- _Exercise instructions_:
Below this line is a set of entries; quote exactly the lines from the line that contains "By smoothness of" to the line that contains "A_2)$ the element", both lines included.

(Collected data)
+---+

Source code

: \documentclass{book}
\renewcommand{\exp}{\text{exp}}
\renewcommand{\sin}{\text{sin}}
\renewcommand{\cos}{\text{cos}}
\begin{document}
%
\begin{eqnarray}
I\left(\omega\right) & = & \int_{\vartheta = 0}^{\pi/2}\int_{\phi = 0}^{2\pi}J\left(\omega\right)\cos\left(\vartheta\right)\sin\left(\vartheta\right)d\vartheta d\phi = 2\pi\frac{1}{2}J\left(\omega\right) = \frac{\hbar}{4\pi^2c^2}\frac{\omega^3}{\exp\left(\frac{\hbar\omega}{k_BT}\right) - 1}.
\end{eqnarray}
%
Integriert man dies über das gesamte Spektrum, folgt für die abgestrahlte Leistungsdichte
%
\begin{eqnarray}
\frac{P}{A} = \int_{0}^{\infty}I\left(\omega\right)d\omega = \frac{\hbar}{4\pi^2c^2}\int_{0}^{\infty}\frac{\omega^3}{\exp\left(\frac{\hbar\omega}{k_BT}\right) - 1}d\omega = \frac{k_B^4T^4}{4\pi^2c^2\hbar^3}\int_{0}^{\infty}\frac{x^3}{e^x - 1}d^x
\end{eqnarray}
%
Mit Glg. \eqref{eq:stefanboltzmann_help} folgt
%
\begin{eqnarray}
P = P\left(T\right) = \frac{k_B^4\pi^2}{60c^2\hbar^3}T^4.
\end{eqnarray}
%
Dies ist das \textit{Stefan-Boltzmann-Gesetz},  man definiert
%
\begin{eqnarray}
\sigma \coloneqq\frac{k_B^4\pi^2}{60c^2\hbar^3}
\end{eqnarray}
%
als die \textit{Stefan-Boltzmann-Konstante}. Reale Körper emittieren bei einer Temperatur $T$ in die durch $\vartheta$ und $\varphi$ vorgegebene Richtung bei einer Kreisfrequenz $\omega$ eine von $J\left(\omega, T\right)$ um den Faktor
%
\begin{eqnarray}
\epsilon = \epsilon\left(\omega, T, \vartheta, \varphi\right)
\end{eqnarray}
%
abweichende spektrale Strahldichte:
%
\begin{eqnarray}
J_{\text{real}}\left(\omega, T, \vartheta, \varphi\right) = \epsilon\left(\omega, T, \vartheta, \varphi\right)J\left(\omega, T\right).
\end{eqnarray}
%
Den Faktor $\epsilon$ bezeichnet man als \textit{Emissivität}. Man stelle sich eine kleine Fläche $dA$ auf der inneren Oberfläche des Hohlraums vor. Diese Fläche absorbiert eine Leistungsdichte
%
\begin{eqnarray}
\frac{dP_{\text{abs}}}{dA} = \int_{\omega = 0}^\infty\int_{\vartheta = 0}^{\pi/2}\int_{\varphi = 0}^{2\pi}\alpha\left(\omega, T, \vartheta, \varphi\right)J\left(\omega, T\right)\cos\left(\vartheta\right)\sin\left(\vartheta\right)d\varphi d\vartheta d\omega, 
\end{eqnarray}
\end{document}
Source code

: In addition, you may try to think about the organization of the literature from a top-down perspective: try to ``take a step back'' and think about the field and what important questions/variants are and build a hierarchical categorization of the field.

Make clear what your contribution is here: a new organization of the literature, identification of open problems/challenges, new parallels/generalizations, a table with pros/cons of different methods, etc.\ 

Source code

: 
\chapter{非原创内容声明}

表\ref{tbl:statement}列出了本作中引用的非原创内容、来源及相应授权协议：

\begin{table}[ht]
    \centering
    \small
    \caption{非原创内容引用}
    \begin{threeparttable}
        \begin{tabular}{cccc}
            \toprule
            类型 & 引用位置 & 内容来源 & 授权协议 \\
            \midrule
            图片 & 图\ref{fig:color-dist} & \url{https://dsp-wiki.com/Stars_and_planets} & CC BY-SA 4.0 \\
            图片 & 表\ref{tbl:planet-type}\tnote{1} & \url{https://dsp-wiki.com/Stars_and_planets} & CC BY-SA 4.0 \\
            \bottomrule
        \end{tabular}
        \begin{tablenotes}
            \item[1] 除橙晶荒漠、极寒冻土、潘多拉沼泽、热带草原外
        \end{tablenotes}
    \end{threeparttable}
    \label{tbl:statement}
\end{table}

+---+

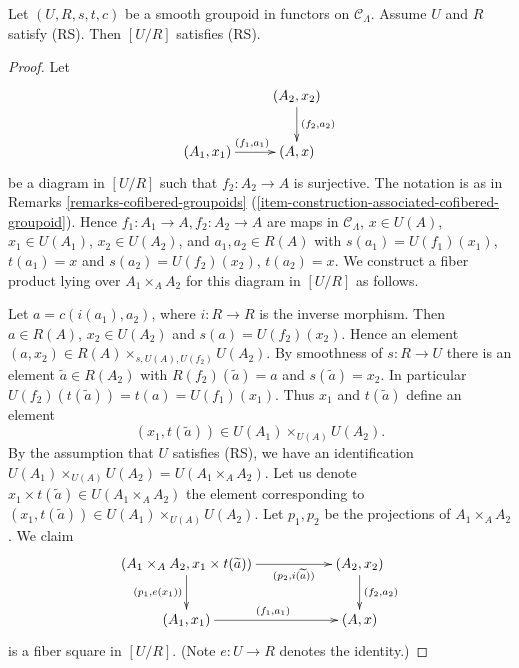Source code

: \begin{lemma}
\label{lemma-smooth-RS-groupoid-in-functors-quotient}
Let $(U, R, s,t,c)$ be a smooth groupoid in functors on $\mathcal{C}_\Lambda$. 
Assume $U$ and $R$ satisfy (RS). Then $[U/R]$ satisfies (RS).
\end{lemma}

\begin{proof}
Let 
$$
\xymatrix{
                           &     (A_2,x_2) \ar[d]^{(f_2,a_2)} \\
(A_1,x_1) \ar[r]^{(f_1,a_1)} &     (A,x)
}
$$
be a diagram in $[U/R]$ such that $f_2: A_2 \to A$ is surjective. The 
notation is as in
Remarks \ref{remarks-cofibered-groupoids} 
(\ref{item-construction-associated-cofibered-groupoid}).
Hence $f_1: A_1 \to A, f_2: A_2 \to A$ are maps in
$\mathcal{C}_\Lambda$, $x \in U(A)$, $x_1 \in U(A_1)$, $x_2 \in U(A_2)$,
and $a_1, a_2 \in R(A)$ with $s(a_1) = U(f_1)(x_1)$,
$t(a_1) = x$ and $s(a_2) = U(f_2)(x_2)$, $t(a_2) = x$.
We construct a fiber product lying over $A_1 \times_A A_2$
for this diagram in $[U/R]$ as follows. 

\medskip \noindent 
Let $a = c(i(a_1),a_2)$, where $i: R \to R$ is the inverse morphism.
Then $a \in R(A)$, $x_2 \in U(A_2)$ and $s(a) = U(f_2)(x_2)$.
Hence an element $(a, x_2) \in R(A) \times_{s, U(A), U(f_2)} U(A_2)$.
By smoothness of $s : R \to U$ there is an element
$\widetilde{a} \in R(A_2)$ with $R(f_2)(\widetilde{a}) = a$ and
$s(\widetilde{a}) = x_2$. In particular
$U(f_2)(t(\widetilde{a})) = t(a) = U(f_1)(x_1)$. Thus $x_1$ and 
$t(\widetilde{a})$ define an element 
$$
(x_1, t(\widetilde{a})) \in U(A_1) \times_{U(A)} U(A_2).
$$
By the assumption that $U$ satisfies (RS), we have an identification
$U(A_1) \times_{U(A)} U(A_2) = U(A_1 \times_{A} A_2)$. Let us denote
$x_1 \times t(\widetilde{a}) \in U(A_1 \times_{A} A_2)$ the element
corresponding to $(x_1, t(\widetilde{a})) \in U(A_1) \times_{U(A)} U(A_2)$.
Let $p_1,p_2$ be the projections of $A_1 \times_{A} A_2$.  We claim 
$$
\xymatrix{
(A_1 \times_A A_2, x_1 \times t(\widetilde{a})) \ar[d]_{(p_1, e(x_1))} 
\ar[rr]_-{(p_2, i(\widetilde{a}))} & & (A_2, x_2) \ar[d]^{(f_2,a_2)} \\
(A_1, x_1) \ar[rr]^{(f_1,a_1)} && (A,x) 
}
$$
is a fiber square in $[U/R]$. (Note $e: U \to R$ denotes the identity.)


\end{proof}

+---+

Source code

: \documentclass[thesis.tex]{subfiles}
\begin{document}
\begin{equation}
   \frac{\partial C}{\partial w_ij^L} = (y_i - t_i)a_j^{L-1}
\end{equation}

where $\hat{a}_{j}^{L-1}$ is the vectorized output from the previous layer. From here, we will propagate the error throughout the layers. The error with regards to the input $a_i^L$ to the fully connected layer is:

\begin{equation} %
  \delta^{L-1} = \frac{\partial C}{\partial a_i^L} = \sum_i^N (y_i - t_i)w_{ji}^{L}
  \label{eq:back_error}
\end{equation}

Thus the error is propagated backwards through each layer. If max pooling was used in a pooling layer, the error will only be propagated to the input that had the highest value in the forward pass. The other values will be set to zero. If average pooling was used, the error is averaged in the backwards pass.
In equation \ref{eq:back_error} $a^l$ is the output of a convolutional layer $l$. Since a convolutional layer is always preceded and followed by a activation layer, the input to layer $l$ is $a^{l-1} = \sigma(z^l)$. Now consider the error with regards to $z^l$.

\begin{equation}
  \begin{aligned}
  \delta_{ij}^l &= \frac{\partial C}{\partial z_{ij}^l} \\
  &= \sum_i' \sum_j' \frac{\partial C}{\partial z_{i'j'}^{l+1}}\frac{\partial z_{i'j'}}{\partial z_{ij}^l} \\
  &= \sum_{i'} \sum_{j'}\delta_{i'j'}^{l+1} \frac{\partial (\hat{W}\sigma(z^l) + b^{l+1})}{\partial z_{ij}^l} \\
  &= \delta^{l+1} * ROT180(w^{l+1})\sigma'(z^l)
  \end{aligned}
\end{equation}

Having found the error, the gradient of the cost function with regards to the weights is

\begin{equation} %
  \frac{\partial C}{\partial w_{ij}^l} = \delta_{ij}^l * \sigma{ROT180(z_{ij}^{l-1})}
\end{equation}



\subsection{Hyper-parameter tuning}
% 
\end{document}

+---+

- _Task response_:
By smoothness of $s : R \to U$ there is an element
$\widetilde{a} \in R(A_2)$ with $R(f_2)(\widetilde{a}) = a$ and
$s(\widetilde{a}) = x_2$. In particular
$U(f_2)(t(\widetilde{a})) = t(a) = U(f_1)(x_1)$. Thus $x_1$ and 
$t(\widetilde{a})$ define an element 
$$
(x_1, t(\widetilde{a})) \in U(A_1) \times_{U(A)} U(A_2).
$$
By the assumption that $U$ satisfies (RS), we have an identification
$U(A_1) \times_{U(A)} U(A_2) = U(A_1 \times_{A} A_2)$. Let us denote
$x_1 \times t(\widetilde{a}) \in U(A_1 \times_{A} A_2)$ the element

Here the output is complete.